*** Block opens ***
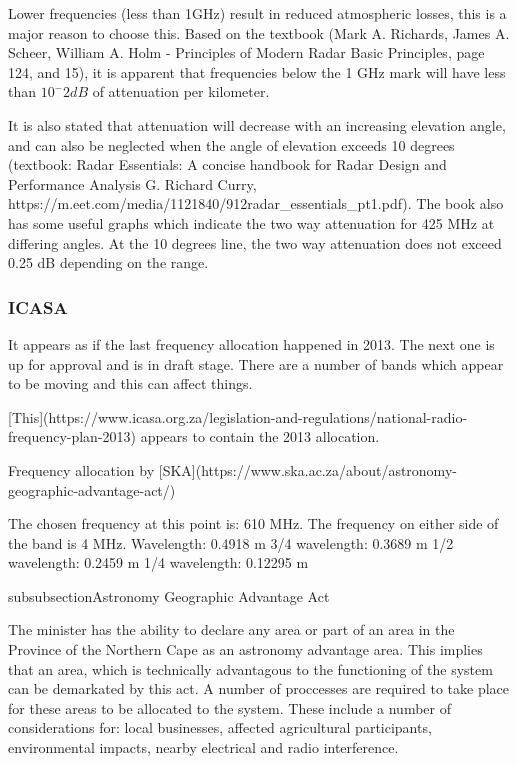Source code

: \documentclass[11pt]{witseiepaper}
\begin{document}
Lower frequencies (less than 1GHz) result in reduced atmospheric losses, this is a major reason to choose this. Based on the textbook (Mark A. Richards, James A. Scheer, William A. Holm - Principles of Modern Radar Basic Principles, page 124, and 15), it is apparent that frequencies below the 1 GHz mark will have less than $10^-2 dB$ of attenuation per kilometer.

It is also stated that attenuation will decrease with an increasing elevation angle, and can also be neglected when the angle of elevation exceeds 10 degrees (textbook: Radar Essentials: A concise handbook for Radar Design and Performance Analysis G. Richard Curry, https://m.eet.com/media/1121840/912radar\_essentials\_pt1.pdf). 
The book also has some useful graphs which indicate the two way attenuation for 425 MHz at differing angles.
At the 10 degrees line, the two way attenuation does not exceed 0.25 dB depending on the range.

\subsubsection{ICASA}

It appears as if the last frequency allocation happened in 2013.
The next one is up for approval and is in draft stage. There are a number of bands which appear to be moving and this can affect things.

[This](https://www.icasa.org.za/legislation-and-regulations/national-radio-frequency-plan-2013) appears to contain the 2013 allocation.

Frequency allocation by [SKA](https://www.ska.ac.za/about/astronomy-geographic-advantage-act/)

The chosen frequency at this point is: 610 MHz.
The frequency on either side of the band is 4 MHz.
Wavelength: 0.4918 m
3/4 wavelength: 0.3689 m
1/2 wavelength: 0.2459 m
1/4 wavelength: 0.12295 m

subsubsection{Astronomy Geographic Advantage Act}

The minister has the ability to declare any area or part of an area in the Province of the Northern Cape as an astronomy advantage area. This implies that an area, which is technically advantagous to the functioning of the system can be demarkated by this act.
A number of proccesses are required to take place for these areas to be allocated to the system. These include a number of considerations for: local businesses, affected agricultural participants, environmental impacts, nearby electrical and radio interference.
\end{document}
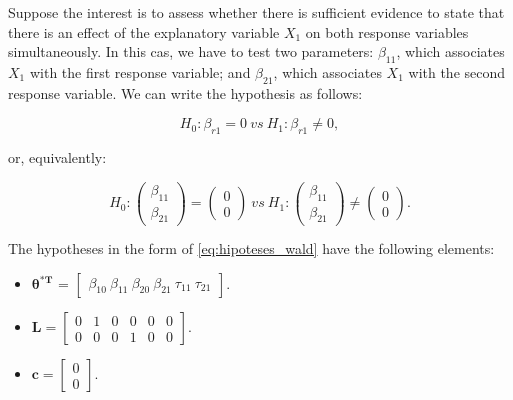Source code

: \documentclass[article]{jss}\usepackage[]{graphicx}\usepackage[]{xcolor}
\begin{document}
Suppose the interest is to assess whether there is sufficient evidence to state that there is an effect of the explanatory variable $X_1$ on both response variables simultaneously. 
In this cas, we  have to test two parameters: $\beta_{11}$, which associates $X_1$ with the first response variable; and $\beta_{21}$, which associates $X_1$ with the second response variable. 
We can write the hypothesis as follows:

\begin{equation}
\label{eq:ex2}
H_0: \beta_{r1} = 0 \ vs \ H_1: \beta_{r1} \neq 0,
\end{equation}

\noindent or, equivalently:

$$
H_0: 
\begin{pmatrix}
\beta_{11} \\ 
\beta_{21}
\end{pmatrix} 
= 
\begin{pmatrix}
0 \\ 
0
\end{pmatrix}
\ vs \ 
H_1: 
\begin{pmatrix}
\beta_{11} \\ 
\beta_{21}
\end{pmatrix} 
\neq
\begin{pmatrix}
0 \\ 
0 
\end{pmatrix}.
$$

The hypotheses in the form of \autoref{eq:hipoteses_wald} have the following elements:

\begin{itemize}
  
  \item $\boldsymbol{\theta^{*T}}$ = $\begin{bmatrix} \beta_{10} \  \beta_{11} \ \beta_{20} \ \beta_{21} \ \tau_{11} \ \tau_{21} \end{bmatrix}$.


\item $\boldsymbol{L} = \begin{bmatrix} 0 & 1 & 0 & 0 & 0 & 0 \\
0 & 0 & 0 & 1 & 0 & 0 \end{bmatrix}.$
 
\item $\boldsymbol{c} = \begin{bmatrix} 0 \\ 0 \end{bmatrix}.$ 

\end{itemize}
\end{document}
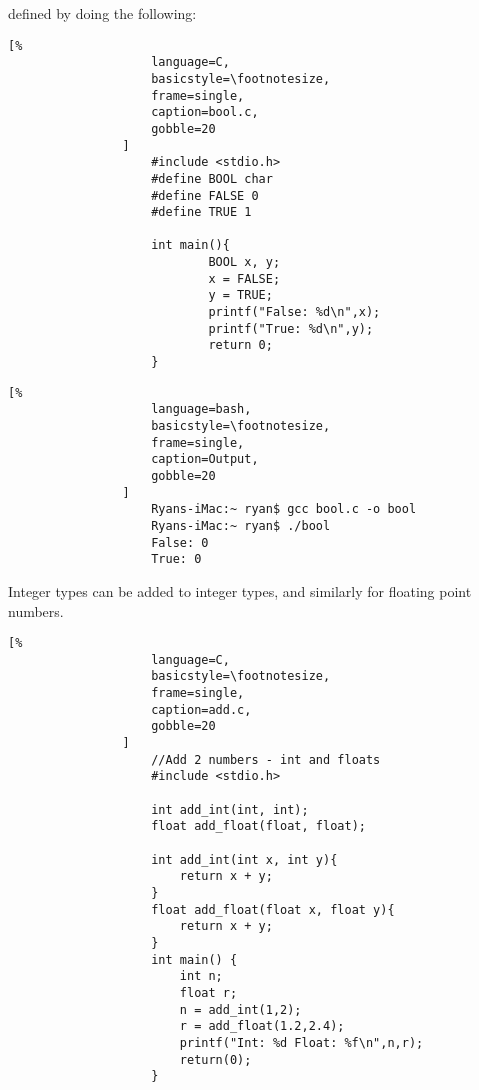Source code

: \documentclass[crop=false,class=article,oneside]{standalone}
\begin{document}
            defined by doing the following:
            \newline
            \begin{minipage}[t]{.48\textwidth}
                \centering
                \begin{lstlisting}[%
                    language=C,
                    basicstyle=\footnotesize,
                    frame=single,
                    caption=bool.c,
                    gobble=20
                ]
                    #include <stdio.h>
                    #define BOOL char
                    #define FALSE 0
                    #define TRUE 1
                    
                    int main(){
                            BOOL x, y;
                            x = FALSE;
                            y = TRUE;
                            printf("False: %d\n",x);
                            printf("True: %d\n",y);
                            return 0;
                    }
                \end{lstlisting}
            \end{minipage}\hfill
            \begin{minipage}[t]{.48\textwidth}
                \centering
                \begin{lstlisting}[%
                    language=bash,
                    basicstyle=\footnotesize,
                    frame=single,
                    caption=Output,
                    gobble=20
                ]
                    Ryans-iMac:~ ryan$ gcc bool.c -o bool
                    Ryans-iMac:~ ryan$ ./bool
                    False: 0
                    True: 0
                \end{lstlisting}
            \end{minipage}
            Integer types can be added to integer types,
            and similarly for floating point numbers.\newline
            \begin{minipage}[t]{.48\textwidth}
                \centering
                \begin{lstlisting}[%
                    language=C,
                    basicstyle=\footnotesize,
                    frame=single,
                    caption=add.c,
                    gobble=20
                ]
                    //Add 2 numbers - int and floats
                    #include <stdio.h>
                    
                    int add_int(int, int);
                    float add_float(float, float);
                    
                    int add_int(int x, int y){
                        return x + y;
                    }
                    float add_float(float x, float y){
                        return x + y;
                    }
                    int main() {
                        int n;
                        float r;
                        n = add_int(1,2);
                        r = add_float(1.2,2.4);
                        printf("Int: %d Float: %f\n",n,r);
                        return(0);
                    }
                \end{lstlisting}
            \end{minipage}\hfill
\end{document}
*** Block closes ***
Assignment:
Repeat each line of the material exactly, please, and skip every picture.

Exercise answer:
Source code

: \documentclass[11pt]{witseiepaper}
\begin{document}
Lower frequencies (less than 1GHz) result in reduced atmospheric losses, this is a major reason to choose this. Based on the textbook (Mark A. Richards, James A. Scheer, William A. Holm - Principles of Modern Radar Basic Principles, page 124, and 15), it is apparent that frequencies below the 1 GHz mark will have less than $10^-2 dB$ of attenuation per kilometer.

It is also stated that attenuation will decrease with an increasing elevation angle, and can also be neglected when the angle of elevation exceeds 10 degrees (textbook: Radar Essentials: A concise handbook for Radar Design and Performance Analysis G. Richard Curry, https://m.eet.com/media/1121840/912radar\_essentials\_pt1.pdf). 
The book also has some useful graphs which indicate the two way attenuation for 425 MHz at differing angles.
At the 10 degrees line, the two way attenuation does not exceed 0.25 dB depending on the range.

\subsubsection{ICASA}

It appears as if the last frequency allocation happened in 2013.
The next one is up for approval and is in draft stage. There are a number of bands which appear to be moving and this can affect things.

[This](https://www.icasa.org.za/legislation-and-regulations/national-radio-frequency-plan-2013) appears to contain the 2013 allocation.

Frequency allocation by [SKA](https://www.ska.ac.za/about/astronomy-geographic-advantage-act/)

The chosen frequency at this point is: 610 MHz.
The frequency on either side of the band is 4 MHz.
Wavelength: 0.4918 m
3/4 wavelength: 0.3689 m
1/2 wavelength: 0.2459 m
1/4 wavelength: 0.12295 m

subsubsection{Astronomy Geographic Advantage Act}

The minister has the ability to declare any area or part of an area in the Province of the Northern Cape as an astronomy advantage area. This implies that an area, which is technically advantagous to the functioning of the system can be demarkated by this act.
A number of proccesses are required to take place for these areas to be allocated to the system. These include a number of considerations for: local businesses, affected agricultural participants, environmental impacts, nearby electrical and radio interference.
\end{document}
Source code

: \documentclass[article]{jss}\usepackage[]{graphicx}\usepackage[]{xcolor}
\begin{document}
Suppose the interest is to assess whether there is sufficient evidence to state that there is an effect of the explanatory variable $X_1$ on both response variables simultaneously. 
In this cas, we  have to test two parameters: $\beta_{11}$, which associates $X_1$ with the first response variable; and $\beta_{21}$, which associates $X_1$ with the second response variable. 
We can write the hypothesis as follows:

\begin{equation}
\label{eq:ex2}
H_0: \beta_{r1} = 0 \ vs \ H_1: \beta_{r1} \neq 0,
\end{equation}

\noindent or, equivalently:

$$
H_0: 
\begin{pmatrix}
\beta_{11} \\ 
\beta_{21}
\end{pmatrix} 
= 
\begin{pmatrix}
0 \\ 
0
\end{pmatrix}
\ vs \ 
H_1: 
\begin{pmatrix}
\beta_{11} \\ 
\beta_{21}
\end{pmatrix} 
\neq
\begin{pmatrix}
0 \\ 
0 
\end{pmatrix}.
$$

The hypotheses in the form of \autoref{eq:hipoteses_wald} have the following elements:

\begin{itemize}
  
  \item $\boldsymbol{\theta^{*T}}$ = $\begin{bmatrix} \beta_{10} \  \beta_{11} \ \beta_{20} \ \beta_{21} \ \tau_{11} \ \tau_{21} \end{bmatrix}$.


\item $\boldsymbol{L} = \begin{bmatrix} 0 & 1 & 0 & 0 & 0 & 0 \\
0 & 0 & 0 & 1 & 0 & 0 \end{bmatrix}.$
 
\item $\boldsymbol{c} = \begin{bmatrix} 0 \\ 0 \end{bmatrix}.$ 

\end{itemize}
\end{document}
Source code

: \documentclass[crop=false,class=article,oneside]{standalone}
\begin{document}
            defined by doing the following:
            \newline
            \begin{minipage}[t]{.48\textwidth}
                \centering
                \begin{lstlisting}[%
                    language=C,
                    basicstyle=\footnotesize,
                    frame=single,
                    caption=bool.c,
                    gobble=20
                ]
                    #include <stdio.h>
                    #define BOOL char
                    #define FALSE 0
                    #define TRUE 1
                    
                    int main(){
                            BOOL x, y;
                            x = FALSE;
                            y = TRUE;
                            printf("False: %d\n",x);
                            printf("True: %d\n",y);
                            return 0;
                    }
                \end{lstlisting}
            \end{minipage}\hfill
            \begin{minipage}[t]{.48\textwidth}
                \centering
                \begin{lstlisting}[%
                    language=bash,
                    basicstyle=\footnotesize,
                    frame=single,
                    caption=Output,
                    gobble=20
                ]
                    Ryans-iMac:~ ryan$ gcc bool.c -o bool
                    Ryans-iMac:~ ryan$ ./bool
                    False: 0
                    True: 0
                \end{lstlisting}
            \end{minipage}
            Integer types can be added to integer types,
            and similarly for floating point numbers.\newline
            \begin{minipage}[t]{.48\textwidth}
                \centering
                \begin{lstlisting}[%
                    language=C,
                    basicstyle=\footnotesize,
                    frame=single,
                    caption=add.c,
                    gobble=20
                ]
                    //Add 2 numbers - int and floats
                    #include <stdio.h>
                    
                    int add_int(int, int);
                    float add_float(float, float);
                    
                    int add_int(int x, int y){
                        return x + y;
                    }
                    float add_float(float x, float y){
                        return x + y;
                    }
                    int main() {
                        int n;
                        float r;
                        n = add_int(1,2);
                        r = add_float(1.2,2.4);
                        printf("Int: %d Float: %f\n",n,r);
                        return(0);
                    }
                \end{lstlisting}
            \end{minipage}\hfill
\end{document}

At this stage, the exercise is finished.